アンパンマンからジョージへの移行は、その脚本を考えても難しいものを求めるようになったと言えそう。それでもジョージももうすぐ卒業しそうな感じ。
この間、保育園が休みの夜中、BSのどこかをつけるとクリント・イーストウッドが出ていた。かなり若いときで、西部劇。
一応、映画専門家であるわたしはワンカット見て、これはちょっとおもしろそうと思い、3歳児と一緒に観始めた。
昔ながらの西部劇で、でもこの時代の映画は、映画が映画であるからやっぱりおもしろい。
すると、3歳児もわたしの腕にもたれながら一生懸命観ている。
「あのおじさん、どうして寝てるの?」
「あれはね、病気みたいだよ」
など、質問攻めに答えていく。
ガラガラヘビが出てきたら、
「あぶな〜い!」
なんて言いながら観る。
ああ、これ、映画の醍醐味だよね、特にハリウッド映画の。
映画ってこうやって色々言いながら、その中に入っていくのがおもしろい。そんな映画の見方が愛娘とできて、ちょっと嬉しかったりする。
ところでその映画は『真昼の死闘』というもの。
一瞬『真昼の決闘』と読んでいて、あれ、ゲーリー・クーパーとグレース・ケリーのやつのカラー版リメイクなんてクリント・イーストウッドがしてたっけ? それにしてもどうもストーリーが全然、違うんだけどと思っていると、決闘ではなく死闘だった。
でもそれは邦題が勝手にそうつけただけで、本当のタイトルは、Two Mules for Sister Sara。

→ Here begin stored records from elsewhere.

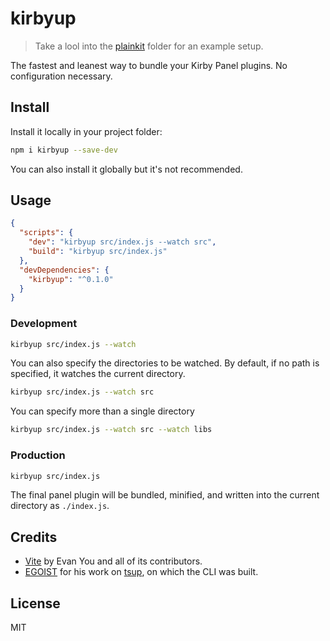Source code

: # kirbyup

> Take a lool into the [plainkit](./plainkit) folder for an example setup.

The fastest and leanest way to bundle your Kirby Panel plugins. No configuration necessary.

## Install

Install it locally in your project folder:

```bash
npm i kirbyup --save-dev
```

You can also install it globally but it's not recommended.

## Usage

```json
{
  "scripts": {
    "dev": "kirbyup src/index.js --watch src",
    "build": "kirbyup src/index.js"
  },
  "devDependencies": {
    "kirbyup": "^0.1.0"
  }
}
```

### Development

```bash
kirbyup src/index.js --watch
```

You can also specify the directories to be watched. By default, if no path is specified, it watches the current directory.

```bash
kirbyup src/index.js --watch src
```

You can specify more than a single directory

```bash
kirbyup src/index.js --watch src --watch libs
```

### Production

```bash
kirbyup src/index.js
```

The final panel plugin will be bundled, minified, and written into the current directory as `./index.js`.

## Credits

- [Vite](https://vitejs.dev) by Evan You and all of its contributors.
- [EGOIST](https://github.com/egoist) for his work on [tsup](https://github.com/egoist/tsup), on which the CLI was built.

## License

MIT
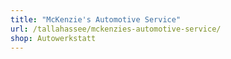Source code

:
 ```yaml
---
title: "McKenzie's Automotive Service"
url: /tallahassee/mckenzies-automotive-service/
shop: Autowerkstatt
---
```

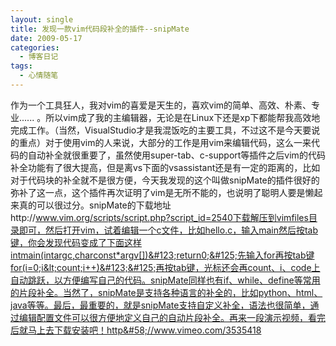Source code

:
 ```yaml
---
layout: single
title: 发现一款vim代码段补全的插件--snipMate
date: 2009-05-17
categories:
  - 博客日记
tags:
  - 心情随笔
---
```


作为一个工具狂人，我对vim的喜爱是天生的，喜欢vim的简单、高效、朴素、专业......&nbsp;。所以vim成了我的主编辑器，无论是在Linux下还是xp下都能帮我高效地完成工作。（当然，VisualStudio才是我混饭吃的主要工具，不过这不是今天要说的重点）对于使用vim的人来说，大部分的工作是用vim来编辑代码，这么一来代码的自动补全就很重要了，虽然使用super-tab、c-support等插件之后vim的代码补全功能有了很大提高，但是离vs下面的vsassistant还是有一定的距离的，比如对于代码块的补全就不是很方便，今天我发现的这个叫做snipMate的插件很好的弥补了这一点，这个插件再次证明了vim是无所不能的，也说明了聪明人要是懒起来真的可以很过分。snipMate的下载地址http&#58;//www.vim.org/scripts/script.php?script_id=2540下载解压到vimfiles目录即可，然后打开vim，试着编辑一个c文件，比如hello.c，输入main然后按tab键，你会发现代码变成了下面这样intmain(intargc,charconst*argv[])&#123;return0;&#125;先输入for再按tab键for(i=0;i&lt;count;i++)&#123;&#125;再按tab键，光标还会再count、i、code上自动跳跃，以方便编写自己的代码。snipMate同样也有if、while、define等常用的片段补全。当然了，snipMate是支持各种语言的补全的，比如python、html、java等等。最后，最重要的，就是snipMate支持自定义补全，语法也很简单，通过编辑配置文件可以很方便地定义自己的自动片段补全。再来一段演示视频，看完后就马上去下载安装吧！http&#58;//www.vimeo.com/3535418
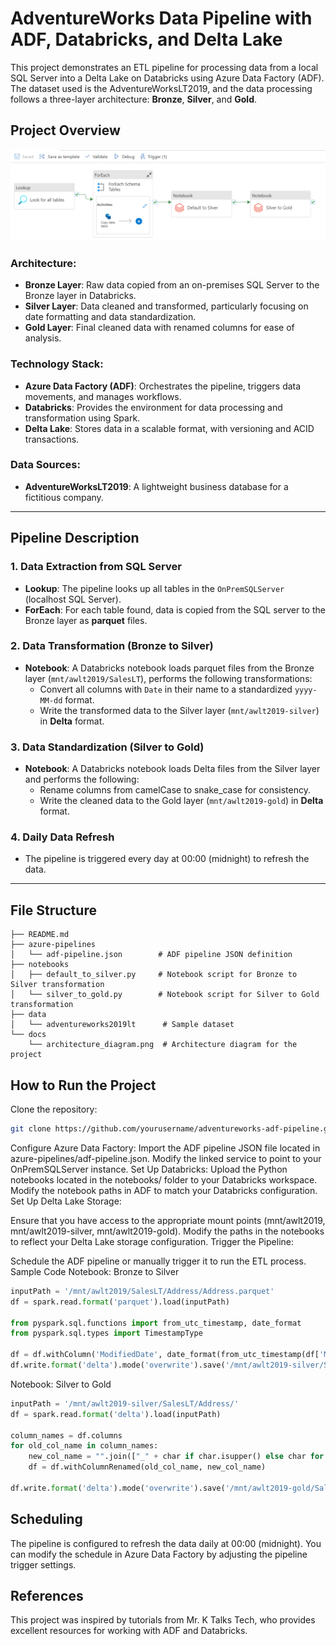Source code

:# AdventureWorks Data Pipeline with ADF, Databricks, and Delta Lake

This project demonstrates an ETL pipeline for processing data from a local SQL Server into a Delta Lake on Databricks using Azure Data Factory (ADF). The dataset used is the AdventureWorksLT2019, and the data processing follows a three-layer architecture: **Bronze**, **Silver**, and **Gold**.

## Project Overview

![adf_screenshot](adf_screenshot.PNG)

### Architecture:
- **Bronze Layer**: Raw data copied from an on-premises SQL Server to the Bronze layer in Databricks.
- **Silver Layer**: Data cleaned and transformed, particularly focusing on date formatting and data standardization.
- **Gold Layer**: Final cleaned data with renamed columns for ease of analysis.

### Technology Stack:
- **Azure Data Factory (ADF)**: Orchestrates the pipeline, triggers data movements, and manages workflows.
- **Databricks**: Provides the environment for data processing and transformation using Spark.
- **Delta Lake**: Stores data in a scalable format, with versioning and ACID transactions.

### Data Sources:
- **AdventureWorksLT2019**: A lightweight business database for a fictitious company.

---

## Pipeline Description

### 1. Data Extraction from SQL Server
- **Lookup**: The pipeline looks up all tables in the `OnPremSQLServer` (localhost SQL Server).
- **ForEach**: For each table found, data is copied from the SQL server to the Bronze layer as **parquet** files.

### 2. Data Transformation (Bronze to Silver)
- **Notebook**: A Databricks notebook loads parquet files from the Bronze layer (`mnt/awlt2019/SalesLT`), performs the following transformations:
  - Convert all columns with `Date` in their name to a standardized `yyyy-MM-dd` format.
  - Write the transformed data to the Silver layer (`mnt/awlt2019-silver`) in **Delta** format.

### 3. Data Standardization (Silver to Gold)
- **Notebook**: A Databricks notebook loads Delta files from the Silver layer and performs the following:
  - Rename columns from camelCase to snake_case for consistency.
  - Write the cleaned data to the Gold layer (`mnt/awlt2019-gold`) in **Delta** format.

### 4. Daily Data Refresh
- The pipeline is triggered every day at 00:00 (midnight) to refresh the data.

---

## File Structure

```plaintext
├── README.md
├── azure-pipelines
│   └── adf-pipeline.json        # ADF pipeline JSON definition
├── notebooks
│   ├── default_to_silver.py     # Notebook script for Bronze to Silver transformation
│   └── silver_to_gold.py        # Notebook script for Silver to Gold transformation
├── data
│   └── adventureworks2019lt      # Sample dataset
└── docs
    └── architecture_diagram.png  # Architecture diagram for the project
```

## How to Run the Project
Clone the repository:

```bash
git clone https://github.com/yourusername/adventureworks-adf-pipeline.git
```
Configure Azure Data Factory:
Import the ADF pipeline JSON file located in azure-pipelines/adf-pipeline.json.
Modify the linked service to point to your OnPremSQLServer instance.
Set Up Databricks:
Upload the Python notebooks located in the notebooks/ folder to your Databricks workspace.
Modify the notebook paths in ADF to match your Databricks configuration.
Set Up Delta Lake Storage:

Ensure that you have access to the appropriate mount points (mnt/awlt2019, mnt/awlt2019-silver, mnt/awlt2019-gold).
Modify the paths in the notebooks to reflect your Delta Lake storage configuration.
Trigger the Pipeline:

Schedule the ADF pipeline or manually trigger it to run the ETL process.
Sample Code
Notebook: Bronze to Silver
```python
inputPath = '/mnt/awlt2019/SalesLT/Address/Address.parquet'
df = spark.read.format('parquet').load(inputPath)

from pyspark.sql.functions import from_utc_timestamp, date_format
from pyspark.sql.types import TimestampType

df = df.withColumn('ModifiedDate', date_format(from_utc_timestamp(df['ModifiedDate'].cast(TimestampType()), 'UTC'), 'yyyy-MM-dd'))
df.write.format('delta').mode('overwrite').save('/mnt/awlt2019-silver/SalesLT/Address/')
```
Notebook: Silver to Gold
```python
inputPath = '/mnt/awlt2019-silver/SalesLT/Address/'
df = spark.read.format('delta').load(inputPath)

column_names = df.columns
for old_col_name in column_names:
    new_col_name = "".join(["_" + char if char.isupper() else char for char in old_col_name]).lstrip("_")
    df = df.withColumnRenamed(old_col_name, new_col_name)

df.write.format('delta').mode('overwrite').save('/mnt/awlt2019-gold/SalesLT/Address/')
```
## Scheduling
The pipeline is configured to refresh the data daily at 00:00 (midnight). You can modify the schedule in Azure Data Factory by adjusting the pipeline trigger settings.

## References
This project was inspired by tutorials from Mr. K Talks Tech, who provides excellent resources for working with ADF and Databricks.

安っぽい西部劇で、すごい名作ではないとわかるけれど、ところがこういうB級っぽいのは結構楽しめる。
それにクリント・イーストウッドはやっぱりいいね。
その相手役の女が尼さんの格好をしている。なかなか「いい女」。
映画を観ているうちに、どうもこの女優、シャーリー・マクレーンっぽいんだけど、ちょっと違う気もするし… と思っていた。
吹き替えだからというのもある。
そして映画の後半に入り、その女が自分の友達がいるという売春宿に行き、その黒い修道服を脱ぎ捨てると、
「ああ!シャーリー・マクレーンだ!」
実は尼さんに変装した娼婦だった!
やっぱりシャーリー・マクレーンは娼婦が似合う。っていうか、尼さんが似合わない。娼婦がというより、軽いタッチの女を演じると最高なんだよね。
ちなみにシャーリー・マクレーンが娼婦を演じたのは、ビリー・ワイルダー監督の『あなただけ今晩は』。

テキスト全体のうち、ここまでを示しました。